=== Section Start ===

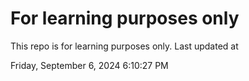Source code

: # For learning purposes only
This repo is for learning purposes only.
Last updated at

Friday, September 6, 2024 6:10:27 PM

=== Section End ===

EXERCISE AIM –
Copy each line of the listing above that includes the word "only".

SOLUTION FOR THIS PROBLEM –
: # For learning purposes only
This repo is for learning purposes only.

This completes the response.